Surgidos na Inglaterra em meados da década de noventa do século passado, os princípios de governança corporativa completam seus dez anos com ampla e generalizada aceitação em todos os mercados dos países desenvolvidos e emergentes. Trata- se de discutir agora a sua incorporação às respectivas legislações ou a continuidade de sua geração por intermédio dos instrumentos e mecanismos de auto-regulação.
O exemplo brasileiro é bastante significativo e merece reflexão. País emergente, com o seu mercado de capitais em plena efervescência, o Brasil assiste a uma enorme defasagem entre o que determina a legislação e o que praticam os agentes de mercado, estes muito mais avançados do que a lei.
A lei de sociedade por ações brasileira, ainda que moderna em vários aspectos, pouco colabora para os princípios de governança corporativa. As suas regras sobre administradores contêm alguns parâmetros de conduta elogiáveis, mas não estabelecem conselhos de administração verdadeiramente independentes. Não existe a obrigação de conselheiros desligados da sociedade. Ao contrário, devem obrigatoriamente ser acionistas. Não existe previsão para comitês especializados de membros dos conselhos, outra prática já comum em sociedades abertas.

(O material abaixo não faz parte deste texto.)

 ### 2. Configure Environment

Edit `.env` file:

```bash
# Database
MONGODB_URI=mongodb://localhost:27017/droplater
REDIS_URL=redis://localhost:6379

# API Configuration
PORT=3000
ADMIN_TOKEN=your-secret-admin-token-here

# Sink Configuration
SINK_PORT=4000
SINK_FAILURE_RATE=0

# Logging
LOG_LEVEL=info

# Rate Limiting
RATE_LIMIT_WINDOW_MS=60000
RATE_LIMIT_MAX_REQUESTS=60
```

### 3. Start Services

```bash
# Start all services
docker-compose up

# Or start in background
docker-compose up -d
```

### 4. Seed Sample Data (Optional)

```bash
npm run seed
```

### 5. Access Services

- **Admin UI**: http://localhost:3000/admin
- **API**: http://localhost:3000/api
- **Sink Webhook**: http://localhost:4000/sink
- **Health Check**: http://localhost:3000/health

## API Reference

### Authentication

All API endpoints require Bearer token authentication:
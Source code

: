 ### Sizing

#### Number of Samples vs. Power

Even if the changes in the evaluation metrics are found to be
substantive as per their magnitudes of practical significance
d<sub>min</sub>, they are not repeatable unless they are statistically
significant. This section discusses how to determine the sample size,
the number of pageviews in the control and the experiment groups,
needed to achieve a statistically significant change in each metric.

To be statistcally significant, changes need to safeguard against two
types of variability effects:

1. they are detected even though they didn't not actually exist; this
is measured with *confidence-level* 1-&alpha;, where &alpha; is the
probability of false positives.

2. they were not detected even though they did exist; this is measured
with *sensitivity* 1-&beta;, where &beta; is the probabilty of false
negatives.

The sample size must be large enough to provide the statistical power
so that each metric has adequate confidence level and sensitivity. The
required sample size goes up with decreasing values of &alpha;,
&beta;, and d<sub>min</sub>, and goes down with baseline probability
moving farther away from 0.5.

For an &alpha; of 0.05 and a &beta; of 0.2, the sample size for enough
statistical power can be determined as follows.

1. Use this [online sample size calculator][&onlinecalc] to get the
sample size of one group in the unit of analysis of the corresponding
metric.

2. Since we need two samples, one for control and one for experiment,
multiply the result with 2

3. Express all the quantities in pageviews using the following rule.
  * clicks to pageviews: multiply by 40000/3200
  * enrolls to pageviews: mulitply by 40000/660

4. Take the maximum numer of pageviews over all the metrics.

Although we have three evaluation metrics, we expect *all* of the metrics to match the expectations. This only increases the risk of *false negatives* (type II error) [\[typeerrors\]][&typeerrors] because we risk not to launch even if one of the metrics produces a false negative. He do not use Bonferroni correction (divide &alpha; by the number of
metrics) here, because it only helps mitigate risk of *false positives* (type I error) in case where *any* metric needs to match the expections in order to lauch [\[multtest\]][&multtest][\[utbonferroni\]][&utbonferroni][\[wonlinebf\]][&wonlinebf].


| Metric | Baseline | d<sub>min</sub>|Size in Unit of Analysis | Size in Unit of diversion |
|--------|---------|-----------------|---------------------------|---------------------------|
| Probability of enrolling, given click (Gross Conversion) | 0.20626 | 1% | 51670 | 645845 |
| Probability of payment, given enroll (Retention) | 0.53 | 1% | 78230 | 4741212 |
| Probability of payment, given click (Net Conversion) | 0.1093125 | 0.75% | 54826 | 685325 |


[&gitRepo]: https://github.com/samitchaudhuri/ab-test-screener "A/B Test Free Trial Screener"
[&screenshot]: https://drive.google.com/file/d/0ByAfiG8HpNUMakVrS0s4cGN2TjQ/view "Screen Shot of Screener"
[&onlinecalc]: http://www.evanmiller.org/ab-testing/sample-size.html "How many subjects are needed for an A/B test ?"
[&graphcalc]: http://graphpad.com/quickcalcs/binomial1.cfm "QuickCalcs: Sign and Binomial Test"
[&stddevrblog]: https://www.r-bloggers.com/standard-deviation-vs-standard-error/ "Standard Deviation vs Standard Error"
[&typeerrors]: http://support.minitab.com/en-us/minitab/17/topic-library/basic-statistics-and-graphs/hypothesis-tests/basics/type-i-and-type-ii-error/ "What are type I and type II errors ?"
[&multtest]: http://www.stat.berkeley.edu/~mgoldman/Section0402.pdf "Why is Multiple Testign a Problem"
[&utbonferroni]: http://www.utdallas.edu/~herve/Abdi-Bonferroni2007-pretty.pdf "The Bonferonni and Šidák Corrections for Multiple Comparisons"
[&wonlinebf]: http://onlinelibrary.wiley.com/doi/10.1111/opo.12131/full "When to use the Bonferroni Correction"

As normas contábeis prescritas pela lei como de atendimento obrigatório estão muito distantes das práticas de mercado e das determinações dos órgãos reguladores e das entidades de contabilistas. Aqui também, o mercado passou a exigir e praticar muito mais do que o contido na lei.
No que se refere ao poder decisório, a lei permite acionistas sem direito de voto ou com voto restrito, enquanto no Novo Mercado somente são admitidas companhias cujas ações participem de todas as decisões societárias.
Esses exemplos estão a indicar que no caso brasileiro a auto-regulação se mostrou muito mais eficiente e modernizadora do que a legislação, como instrumento de introdução das boas práticas de governança corporativa. A pergunta que pode ser feita é se essa tendência deve ou não continuar. Nada indica que essa constante renovação deva parar ou mesmo se reduzir à medida que o mercado se desenvolva.
Brasil assiste a uma enorme defasagem entre o que determina a legislação e o que pratica o mercado
A discussão sobre auto-regulação, em geral, tem apontado dois possíveis inconvenientes: a cooptação das entidades de auto-regulação pelos próprios auto-regulados, com a criação de um certo corporativismo, e a inexistência de sanção para a violação de suas regras, a não ser uma “sanção moral”, nem sempre eficaz.
No caso concreto da realidade de nosso mercado de capitais, talvez a melhor solução seja a de incorporar na lei os princípios básicos, deixando para as entidades de mercado o seu detalhamento e aperfeiçoamento. Além disso, pode-se delegar ao órgão regulador, a Comissão de Valores Mobiliários (CVM), uma área discricionária, onde regulamentos específicos podem ser editados, com a existência de penalidades em caso de descumprimento.
A título de sugestão alguns pontos básicos que poderiam ser incorporados na lei: (i) obrigatoriedade de conselhos de administração independentes, com membros acionistas e membros não-acionistas, cujas qualificações profissionais seriam definidas pela CVM: (ii) delegação para os órgãos de contabilistas das normas contábeis a serem cumpridas pelas sociedades abertas, com vistas a uma maior transparência; (iii) definição mais precisa do papel dos auditores independentes e da competência dos conselhos fiscais; e (iv) determinação objetiva das regras de distribuição de resultados para segurança dos acionistas minoritários quanto a dividendos.
Com isso, poder-se-ia assegurar aos acionistas que as regras fundamentais seriam seguidas, pois constantes da lei. Ainda assim, remanesceria uma área significativa de decisão para entidades de auto regulação, que poderiam buscar um constante aperfeiçoamento para as sociedades abertas e para o mercado de capitais.